Work task – Whenever a line in the data holds the string "prints", pull that line out.

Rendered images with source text

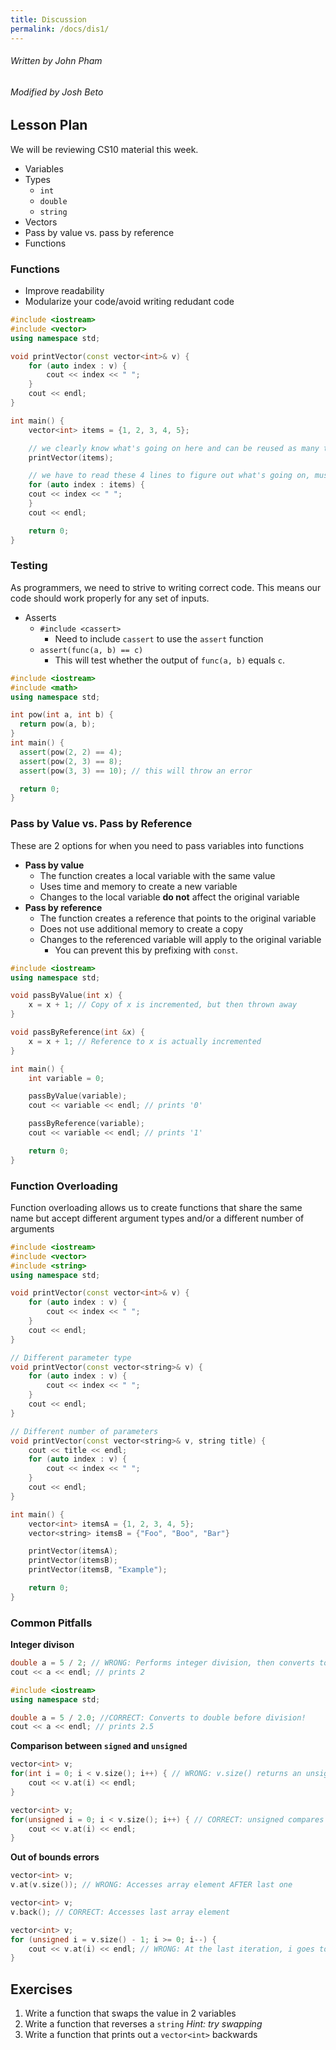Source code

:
 ```yaml
---
title: Discussion
permalink: /docs/dis1/
---
```


###### Written by John Pham
###### Modified by Josh Beto

## Lesson Plan

We will be reviewing CS10 material this week.

* Variables
* Types
  * `int`
  * `double`
  * `string`
* Vectors
* Pass by value vs. pass by reference
* Functions

### Functions

* Improve readability
* Modularize your code/avoid writing redudant code

```cpp
#include <iostream>
#include <vector>
using namespace std;

void printVector(const vector<int>& v) {
    for (auto index : v) {
        cout << index << " ";
    }
    cout << endl;
}

int main() {
    vector<int> items = {1, 2, 3, 4, 5};

    // we clearly know what's going on here and can be reused as many times as needed
    printVector(items);

    // we have to read these 4 lines to figure out what's going on, must copy-paste to keep printing vector
    for (auto index : items) {
    cout << index << " ";
    }
    cout << endl;

    return 0;
}
```

### Testing

As programmers, we need to strive to writing correct code. This means our code should work properly for any set of inputs.

* Asserts
  * `#include <cassert>`
    * Need to include `cassert` to use the `assert` function
  * `assert(func(a, b) == c)`
    * This will test whether the output of `func(a, b)` equals `c`.

```cpp
#include <iostream>
#include <math>
using namespace std;

int pow(int a, int b) {
  return pow(a, b);
}
int main() {
  assert(pow(2, 2) == 4);
  assert(pow(2, 3) == 8);
  assert(pow(3, 3) == 10); // this will throw an error

  return 0;
}
```

### Pass by Value vs. Pass by Reference

These are 2 options for when you need to pass variables into functions

* **Pass by value**
  * The function creates a local variable with the same value
  * Uses time and memory to create a new variable
  * Changes to the local variable **do not** affect the original variable
* **Pass by reference**
  * The function creates a reference that points to the original variable
  * Does not use additional memory to create a copy
  * Changes to the referenced variable will apply to the original variable
    * You can prevent this by prefixing with `const`.

```cpp
#include <iostream>
using namespace std;

void passByValue(int x) {
    x = x + 1; // Copy of x is incremented, but then thrown away
}

void passByReference(int &x) {
    x = x + 1; // Reference to x is actually incremented
}

int main() {
    int variable = 0;

    passByValue(variable);
    cout << variable << endl; // prints '0'

    passByReference(variable);
    cout << variable << endl; // prints '1'

    return 0;
}

```

### Function Overloading

Function overloading allows us to create functions that share the same name but accept different argument types
and/or a different number of arguments

```cpp
#include <iostream>
#include <vector>
#include <string>
using namespace std;

void printVector(const vector<int>& v) {
    for (auto index : v) {
        cout << index << " ";
    }
    cout << endl;
}

// Different parameter type
void printVector(const vector<string>& v) {
    for (auto index : v) {
        cout << index << " ";
    }
    cout << endl;
}

// Different number of parameters
void printVector(const vector<string>& v, string title) {
    cout << title << endl;
    for (auto index : v) {
        cout << index << " ";
    }
    cout << endl;
}

int main() {
    vector<int> itemsA = {1, 2, 3, 4, 5};
    vector<string> itemsB = {"Foo", "Boo", "Bar"}

    printVector(itemsA);
    printVector(itemsB);
    printVector(itemsB, "Example");

    return 0;
}
```

### Common Pitfalls

**Integer divison**
```cpp
double a = 5 / 2; // WRONG: Performs integer division, then converts to double!
cout << a << endl; // prints 2
```

```cpp
#include <iostream>
using namespace std;

double a = 5 / 2.0; //CORRECT: Converts to double before division!
cout << a << endl; // prints 2.5
```

**Comparison between `signed` and `unsigned`**
```cpp
vector<int> v;
for(int i = 0; i < v.size(); i++) { // WRONG: v.size() returns an unsigned!
    cout << v.at(i) << endl;
}
```

```cpp
vector<int> v;
for(unsigned i = 0; i < v.size(); i++) { // CORRECT: unsigned compares to another unsigned
    cout << v.at(i) << endl;
}
```

**Out of bounds errors**
```cpp
vector<int> v;
v.at(v.size()); // WRONG: Accesses array element AFTER last one
```

```cpp
vector<int> v;
v.back(); // CORRECT: Accesses last array element
```

```cpp
vector<int> v;
for (unsigned i = v.size() - 1; i >= 0; i--) {
    cout << v.at(i) << endl; // WRONG: At the last iteration, i goes to -1, check the type!
}
```

## Exercises

1. Write a function that swaps the value in 2 variables
2. Write a function that reverses a `string` *Hint: try swapping*
3. Write a function that prints out a `vector<int>` backwards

Answer for the task –
    cout << variable << endl; // prints '0'
    cout << variable << endl; // prints '1'
cout << a << endl; // prints 2
cout << a << endl; // prints 2.5
3. Write a function that prints out a `vector<int>` backwards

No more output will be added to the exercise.